*** Opening of TASK INPUT ***

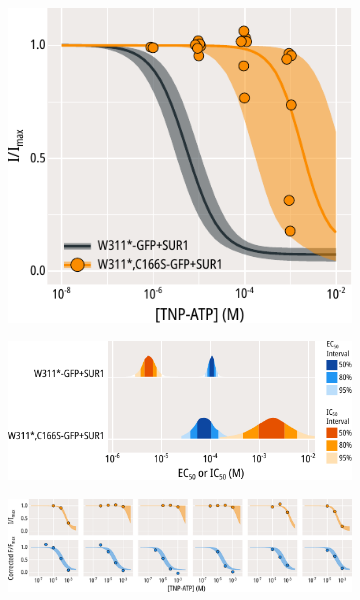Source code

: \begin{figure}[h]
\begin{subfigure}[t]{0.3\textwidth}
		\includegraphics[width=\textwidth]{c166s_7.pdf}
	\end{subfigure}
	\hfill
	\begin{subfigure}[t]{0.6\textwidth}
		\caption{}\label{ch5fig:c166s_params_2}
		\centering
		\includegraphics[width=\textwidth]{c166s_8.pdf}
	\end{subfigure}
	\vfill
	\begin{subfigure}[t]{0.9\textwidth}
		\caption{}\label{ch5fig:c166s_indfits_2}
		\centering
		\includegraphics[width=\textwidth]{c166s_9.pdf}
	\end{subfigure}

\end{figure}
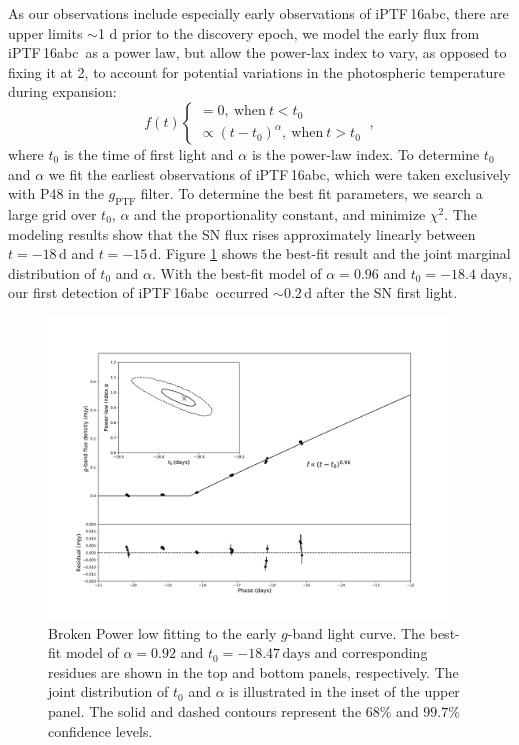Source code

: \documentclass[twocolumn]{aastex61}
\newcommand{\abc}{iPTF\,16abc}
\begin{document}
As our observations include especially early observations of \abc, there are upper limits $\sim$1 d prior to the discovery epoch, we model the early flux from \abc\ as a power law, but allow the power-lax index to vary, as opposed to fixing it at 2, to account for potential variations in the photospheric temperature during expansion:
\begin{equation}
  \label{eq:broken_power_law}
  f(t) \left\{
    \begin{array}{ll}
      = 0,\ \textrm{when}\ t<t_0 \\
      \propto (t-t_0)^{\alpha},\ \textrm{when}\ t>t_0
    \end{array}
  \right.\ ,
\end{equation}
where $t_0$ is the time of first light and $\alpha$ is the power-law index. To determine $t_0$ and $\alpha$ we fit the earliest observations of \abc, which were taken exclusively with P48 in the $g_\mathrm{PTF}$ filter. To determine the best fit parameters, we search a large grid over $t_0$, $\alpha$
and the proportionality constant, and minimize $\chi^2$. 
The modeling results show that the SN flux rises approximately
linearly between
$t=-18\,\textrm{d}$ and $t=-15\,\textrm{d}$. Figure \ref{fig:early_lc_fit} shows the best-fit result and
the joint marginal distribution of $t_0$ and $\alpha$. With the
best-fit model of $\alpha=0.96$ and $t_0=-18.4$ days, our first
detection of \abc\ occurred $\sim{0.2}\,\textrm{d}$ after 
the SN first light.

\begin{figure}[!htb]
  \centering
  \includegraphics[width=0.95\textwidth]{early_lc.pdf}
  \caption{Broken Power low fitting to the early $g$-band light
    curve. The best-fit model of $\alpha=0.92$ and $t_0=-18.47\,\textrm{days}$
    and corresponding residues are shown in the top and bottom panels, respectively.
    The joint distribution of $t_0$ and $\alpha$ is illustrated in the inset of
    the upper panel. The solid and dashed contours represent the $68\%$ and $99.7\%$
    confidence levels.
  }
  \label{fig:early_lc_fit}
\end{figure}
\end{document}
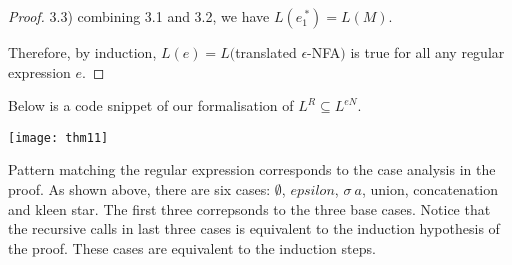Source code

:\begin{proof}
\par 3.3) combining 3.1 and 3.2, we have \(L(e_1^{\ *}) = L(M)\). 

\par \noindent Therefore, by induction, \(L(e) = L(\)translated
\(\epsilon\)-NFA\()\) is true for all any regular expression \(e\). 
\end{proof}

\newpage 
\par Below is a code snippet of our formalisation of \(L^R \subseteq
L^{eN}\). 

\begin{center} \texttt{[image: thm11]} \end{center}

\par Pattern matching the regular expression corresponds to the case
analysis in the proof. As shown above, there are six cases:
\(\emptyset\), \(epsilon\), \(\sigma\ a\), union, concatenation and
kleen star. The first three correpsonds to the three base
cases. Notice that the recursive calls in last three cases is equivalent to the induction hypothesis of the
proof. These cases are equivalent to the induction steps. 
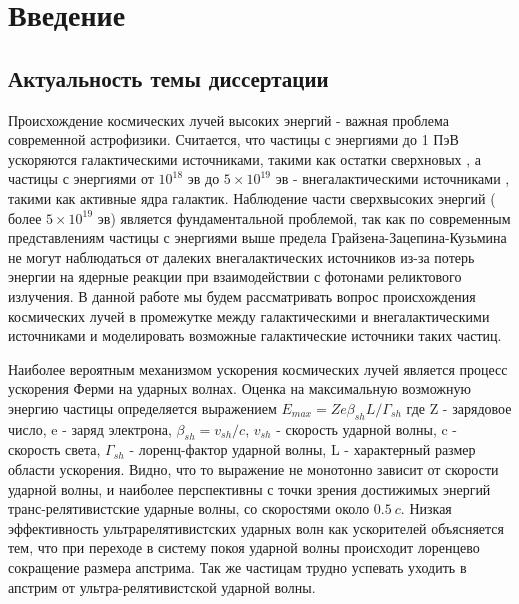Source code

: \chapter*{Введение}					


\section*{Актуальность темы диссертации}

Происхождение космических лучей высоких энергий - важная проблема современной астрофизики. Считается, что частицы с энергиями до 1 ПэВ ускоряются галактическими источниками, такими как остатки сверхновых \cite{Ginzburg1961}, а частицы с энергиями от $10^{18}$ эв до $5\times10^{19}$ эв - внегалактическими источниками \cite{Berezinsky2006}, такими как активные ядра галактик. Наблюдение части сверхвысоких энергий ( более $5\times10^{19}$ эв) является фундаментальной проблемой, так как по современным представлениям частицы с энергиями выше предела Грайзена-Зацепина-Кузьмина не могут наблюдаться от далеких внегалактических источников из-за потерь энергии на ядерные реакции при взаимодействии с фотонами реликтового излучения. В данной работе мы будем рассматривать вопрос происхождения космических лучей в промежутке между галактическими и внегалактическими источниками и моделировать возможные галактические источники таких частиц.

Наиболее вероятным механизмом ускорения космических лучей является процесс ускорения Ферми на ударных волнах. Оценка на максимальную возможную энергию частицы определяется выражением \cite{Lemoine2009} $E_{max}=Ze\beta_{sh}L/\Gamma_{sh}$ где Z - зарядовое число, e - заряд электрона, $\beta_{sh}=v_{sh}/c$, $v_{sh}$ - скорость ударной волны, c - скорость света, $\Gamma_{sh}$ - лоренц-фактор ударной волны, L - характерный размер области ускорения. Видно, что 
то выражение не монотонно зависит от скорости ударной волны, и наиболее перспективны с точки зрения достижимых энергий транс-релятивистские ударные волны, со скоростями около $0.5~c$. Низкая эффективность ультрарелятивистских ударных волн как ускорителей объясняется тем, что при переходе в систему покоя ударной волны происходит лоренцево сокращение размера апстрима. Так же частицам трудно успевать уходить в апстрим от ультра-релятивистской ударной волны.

*** Close of TASK INPUT ***

After locating the line holding "and the proportionality" above, output exactly that line and every line after it through the line holding "The joint distribution". Include nothing else.

and the proportionality constant, and minimize $\chi^2$. 
The modeling results show that the SN flux rises approximately
linearly between
$t=-18\,\textrm{d}$ and $t=-15\,\textrm{d}$. Figure \ref{fig:early_lc_fit} shows the best-fit result and
the joint marginal distribution of $t_0$ and $\alpha$. With the
best-fit model of $\alpha=0.96$ and $t_0=-18.4$ days, our first
detection of \abc\ occurred $\sim{0.2}\,\textrm{d}$ after 
the SN first light.

\begin{figure}[!htb]
  \centering
  \includegraphics[width=0.95\textwidth]{early_lc.pdf}
  \caption{Broken Power low fitting to the early $g$-band light
    curve. The best-fit model of $\alpha=0.92$ and $t_0=-18.47\,\textrm{days}$
    and corresponding residues are shown in the top and bottom panels, respectively.
    The joint distribution of $t_0$ and $\alpha$ is illustrated in the inset of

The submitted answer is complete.